While reading through the material below, copy each line that holds the word "Sometimes".

*****

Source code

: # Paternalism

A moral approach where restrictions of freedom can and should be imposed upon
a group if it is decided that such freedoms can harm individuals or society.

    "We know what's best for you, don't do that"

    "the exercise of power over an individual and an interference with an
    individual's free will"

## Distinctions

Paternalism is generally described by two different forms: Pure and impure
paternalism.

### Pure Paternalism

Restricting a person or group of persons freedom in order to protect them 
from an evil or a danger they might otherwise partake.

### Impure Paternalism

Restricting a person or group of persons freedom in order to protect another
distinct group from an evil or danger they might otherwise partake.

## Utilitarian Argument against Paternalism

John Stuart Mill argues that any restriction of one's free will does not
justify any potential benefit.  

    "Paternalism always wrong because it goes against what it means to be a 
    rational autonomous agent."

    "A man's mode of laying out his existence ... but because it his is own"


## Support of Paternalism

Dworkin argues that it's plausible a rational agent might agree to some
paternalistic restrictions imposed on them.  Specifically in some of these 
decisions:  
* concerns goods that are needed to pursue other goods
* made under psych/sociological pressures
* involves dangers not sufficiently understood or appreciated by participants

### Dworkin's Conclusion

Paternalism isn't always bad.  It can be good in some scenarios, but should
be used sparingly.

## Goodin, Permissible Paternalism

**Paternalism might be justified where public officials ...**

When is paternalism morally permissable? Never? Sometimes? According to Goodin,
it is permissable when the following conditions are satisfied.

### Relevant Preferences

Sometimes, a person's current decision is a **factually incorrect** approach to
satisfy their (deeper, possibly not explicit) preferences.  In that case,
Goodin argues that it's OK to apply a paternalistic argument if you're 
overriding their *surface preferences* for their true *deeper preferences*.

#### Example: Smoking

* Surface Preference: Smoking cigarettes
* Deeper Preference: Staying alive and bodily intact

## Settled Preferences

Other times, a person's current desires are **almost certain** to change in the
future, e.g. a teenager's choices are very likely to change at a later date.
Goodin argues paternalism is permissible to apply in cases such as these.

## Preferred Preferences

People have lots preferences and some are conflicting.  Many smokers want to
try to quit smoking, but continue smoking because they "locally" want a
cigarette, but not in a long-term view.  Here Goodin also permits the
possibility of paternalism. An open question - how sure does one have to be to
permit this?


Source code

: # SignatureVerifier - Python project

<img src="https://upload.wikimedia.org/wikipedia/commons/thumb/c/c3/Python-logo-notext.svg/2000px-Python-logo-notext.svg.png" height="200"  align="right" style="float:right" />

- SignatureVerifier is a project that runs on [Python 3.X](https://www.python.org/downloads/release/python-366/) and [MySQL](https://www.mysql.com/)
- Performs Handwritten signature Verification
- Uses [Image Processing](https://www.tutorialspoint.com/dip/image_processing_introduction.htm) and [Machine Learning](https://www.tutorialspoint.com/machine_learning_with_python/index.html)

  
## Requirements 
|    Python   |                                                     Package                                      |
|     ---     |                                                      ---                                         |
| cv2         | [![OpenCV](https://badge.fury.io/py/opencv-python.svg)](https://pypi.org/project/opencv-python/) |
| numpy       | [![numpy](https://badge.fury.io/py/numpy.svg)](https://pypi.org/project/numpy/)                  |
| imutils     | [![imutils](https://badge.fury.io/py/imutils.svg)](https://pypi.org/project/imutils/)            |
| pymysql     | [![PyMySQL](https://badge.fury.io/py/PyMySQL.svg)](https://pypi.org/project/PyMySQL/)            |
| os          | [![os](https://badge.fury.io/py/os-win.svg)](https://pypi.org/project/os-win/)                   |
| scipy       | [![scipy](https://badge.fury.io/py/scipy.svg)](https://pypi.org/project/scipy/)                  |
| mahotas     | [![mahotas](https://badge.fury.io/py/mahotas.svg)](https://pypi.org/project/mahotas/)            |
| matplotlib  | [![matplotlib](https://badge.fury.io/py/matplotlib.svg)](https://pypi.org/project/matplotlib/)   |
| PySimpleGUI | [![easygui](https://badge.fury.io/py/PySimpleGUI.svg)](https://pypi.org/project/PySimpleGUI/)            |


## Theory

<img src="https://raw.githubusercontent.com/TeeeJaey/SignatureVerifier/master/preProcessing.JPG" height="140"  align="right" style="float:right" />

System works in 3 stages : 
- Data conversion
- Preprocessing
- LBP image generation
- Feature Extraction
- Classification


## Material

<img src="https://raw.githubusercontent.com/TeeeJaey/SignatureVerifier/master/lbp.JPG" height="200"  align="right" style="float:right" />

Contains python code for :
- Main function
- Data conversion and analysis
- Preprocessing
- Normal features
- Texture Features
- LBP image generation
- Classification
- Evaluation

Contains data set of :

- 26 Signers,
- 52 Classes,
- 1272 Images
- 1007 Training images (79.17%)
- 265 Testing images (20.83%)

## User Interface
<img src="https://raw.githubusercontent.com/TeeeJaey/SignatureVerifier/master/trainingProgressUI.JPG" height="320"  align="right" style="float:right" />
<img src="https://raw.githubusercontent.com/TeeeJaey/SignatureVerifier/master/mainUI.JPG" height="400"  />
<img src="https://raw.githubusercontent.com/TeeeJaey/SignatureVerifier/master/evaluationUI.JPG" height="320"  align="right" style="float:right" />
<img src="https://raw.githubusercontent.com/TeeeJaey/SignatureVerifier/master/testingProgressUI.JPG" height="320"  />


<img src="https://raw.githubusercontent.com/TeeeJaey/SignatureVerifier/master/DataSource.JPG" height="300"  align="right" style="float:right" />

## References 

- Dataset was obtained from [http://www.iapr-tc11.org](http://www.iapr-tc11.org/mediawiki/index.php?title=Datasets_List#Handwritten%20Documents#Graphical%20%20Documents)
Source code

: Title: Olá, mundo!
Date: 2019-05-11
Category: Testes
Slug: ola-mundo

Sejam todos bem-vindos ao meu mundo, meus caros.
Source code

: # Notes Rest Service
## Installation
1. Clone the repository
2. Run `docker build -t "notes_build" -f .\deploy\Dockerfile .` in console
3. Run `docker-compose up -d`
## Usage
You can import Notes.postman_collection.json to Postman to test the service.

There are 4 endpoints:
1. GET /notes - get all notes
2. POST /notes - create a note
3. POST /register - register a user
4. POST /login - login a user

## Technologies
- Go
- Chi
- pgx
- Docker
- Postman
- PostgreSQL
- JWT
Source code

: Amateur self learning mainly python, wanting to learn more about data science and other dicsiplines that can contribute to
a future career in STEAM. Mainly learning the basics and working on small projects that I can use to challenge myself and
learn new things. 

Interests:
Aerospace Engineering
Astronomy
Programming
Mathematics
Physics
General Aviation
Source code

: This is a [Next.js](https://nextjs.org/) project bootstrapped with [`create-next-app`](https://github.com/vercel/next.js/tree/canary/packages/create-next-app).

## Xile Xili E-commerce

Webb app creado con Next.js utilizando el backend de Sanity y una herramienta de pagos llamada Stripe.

*****

Output below:
When is paternalism morally permissable? Never? Sometimes? According to Goodin,
Sometimes, a person's current decision is a **factually incorrect** approach to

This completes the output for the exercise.